Thursday, December 3, 2015

Thursday, December 3, 2015, Patrick Merrell


A very nice Roman-numeral trick today. I can only imagine that in the paper there was no shading, which would have made it much more difficult, I think. As it was, I was duped into thinking it was a "number rebus" when RUNNING[one]MPTY worked just fine. And then DA[ten]IGHT worked, too, and I thought I was home free. Then, of course, came FLAGSO__FATHERS (38A: Patriotic Clint Eastwood movie) and everything went to hell. Adding to the problem was the fact that I hadn't figured out REMIX (7D: D.J.'s play) or TOX (22D: Food safety subj.) by this time, so the rebuses were not obviously wrong.

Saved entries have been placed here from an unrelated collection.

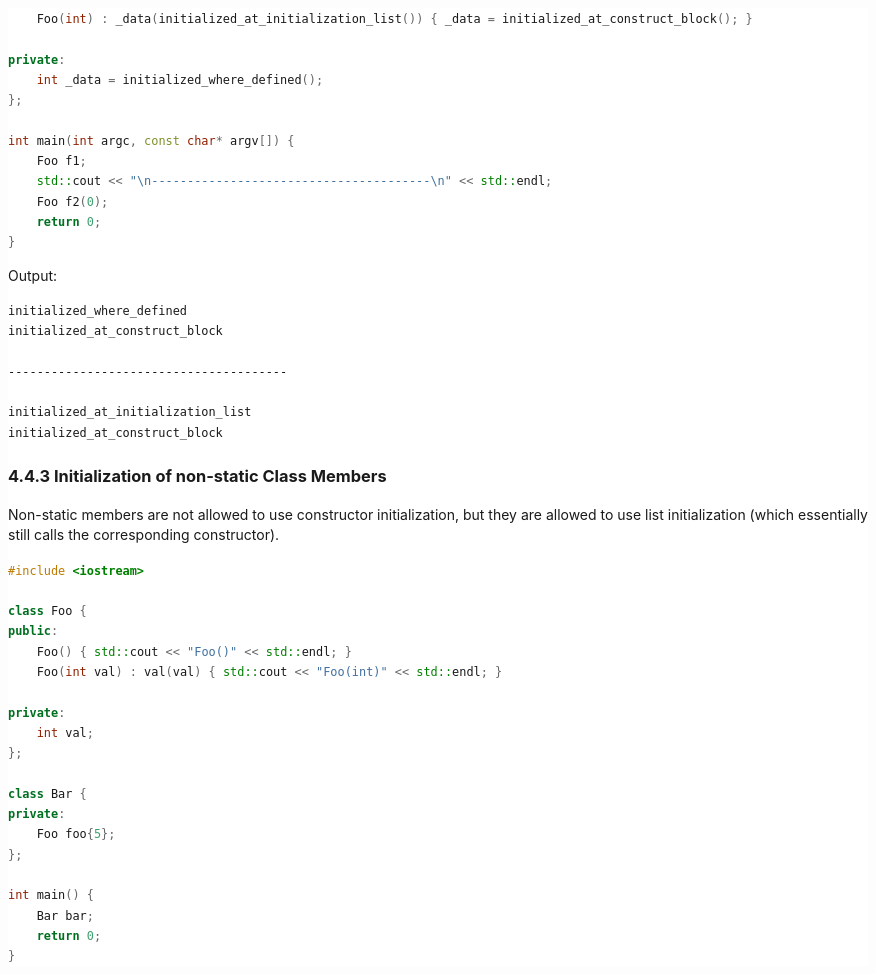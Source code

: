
 ```cpp
    Foo(int) : _data(initialized_at_initialization_list()) { _data = initialized_at_construct_block(); }

private:
    int _data = initialized_where_defined();
};

int main(int argc, const char* argv[]) {
    Foo f1;
    std::cout << "\n---------------------------------------\n" << std::endl;
    Foo f2(0);
    return 0;
}
```

Output:

```
initialized_where_defined
initialized_at_construct_block

---------------------------------------

initialized_at_initialization_list
initialized_at_construct_block
```

### 4.4.3 Initialization of non-static Class Members

Non-static members are not allowed to use constructor initialization, but they are allowed to use list initialization (which essentially still calls the corresponding constructor).

```cpp
#include <iostream>

class Foo {
public:
    Foo() { std::cout << "Foo()" << std::endl; }
    Foo(int val) : val(val) { std::cout << "Foo(int)" << std::endl; }

private:
    int val;
};

class Bar {
private:
    Foo foo{5};
};

int main() {
    Bar bar;
    return 0;
}
```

Eventually, things became clear. RUNNINGIMPTY, DAXIGHTFLAGSIVFATHERS, and my favorite, CAIIMAN (45A: DC Comics character with a whip) - these are excellent-looking theme answers. CBVIIINGNEWS (52A: Rather informative program, once?) took the longest to get, because I wasn't sure if it would be XII, LII, or something else. It's only just now that I notice it also has a nice hidden capital. Overall, I loved this theme. The fact that the number rebus works for the first two adds a nice layer of complexity. I also like that the numbers are random, and that they are not symmetrical. They do, however, all fall between two words (or in the middle of a compound word) which is elegant.

So the theme gets an A. The fill? Well, that's pretty good, too. PLIE (50A: Move often preceding a pirouette) puts me in mind of the Nutcracker, which we are going to see one of Colum's daughters in this weekend. (His other daughter, when she was very young, sang "Part of Your World" to Frannie and me, and I thought of her when I filled in ARIEL at 17A with no crosses.) PELICANS (5D: Expert divers) is unusual, and unexpected off the clue. EDAM (56D: Town whose exports are waxed) brought us back to Frannie's sabbatical in the Netherlands this past spring. Everyone loves an ORGY (6A: Occasion of overindulgence), and the gratuitous Z's in the NE might indicate what happens soon after the 6A.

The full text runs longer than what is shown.